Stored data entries
===
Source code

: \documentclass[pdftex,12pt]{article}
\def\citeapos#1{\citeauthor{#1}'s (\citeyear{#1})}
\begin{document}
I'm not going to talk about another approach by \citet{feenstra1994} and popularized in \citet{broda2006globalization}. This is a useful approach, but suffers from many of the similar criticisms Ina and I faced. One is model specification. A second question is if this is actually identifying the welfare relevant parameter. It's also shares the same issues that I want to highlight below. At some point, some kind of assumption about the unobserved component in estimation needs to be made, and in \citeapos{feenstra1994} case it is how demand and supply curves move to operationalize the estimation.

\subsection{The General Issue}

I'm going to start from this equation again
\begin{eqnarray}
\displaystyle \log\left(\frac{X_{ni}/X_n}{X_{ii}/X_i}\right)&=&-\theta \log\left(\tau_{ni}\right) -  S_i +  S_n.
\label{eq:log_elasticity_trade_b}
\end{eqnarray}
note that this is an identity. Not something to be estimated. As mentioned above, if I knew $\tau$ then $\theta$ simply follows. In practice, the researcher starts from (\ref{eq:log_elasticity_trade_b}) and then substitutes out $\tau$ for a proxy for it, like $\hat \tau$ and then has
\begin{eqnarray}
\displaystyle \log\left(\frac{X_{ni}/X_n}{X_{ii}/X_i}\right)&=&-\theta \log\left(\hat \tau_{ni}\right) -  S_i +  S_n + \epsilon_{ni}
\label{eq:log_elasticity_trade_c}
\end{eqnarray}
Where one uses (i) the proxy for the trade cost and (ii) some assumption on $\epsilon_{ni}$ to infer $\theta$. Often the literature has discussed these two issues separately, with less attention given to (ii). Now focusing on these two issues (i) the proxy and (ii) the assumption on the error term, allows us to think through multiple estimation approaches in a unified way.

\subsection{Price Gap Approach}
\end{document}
===
== WORK INSTRUCTION ==
Starting at the line that contains "Where one uses", reproduce each line through the end of the records exactly, both ends included.

== WRITTEN RESPONSE ==
Where one uses (i) the proxy for the trade cost and (ii) some assumption on $\epsilon_{ni}$ to infer $\theta$. Often the literature has discussed these two issues separately, with less attention given to (ii). Now focusing on these two issues (i) the proxy and (ii) the assumption on the error term, allows us to think through multiple estimation approaches in a unified way.

\subsection{Price Gap Approach}
\end{document}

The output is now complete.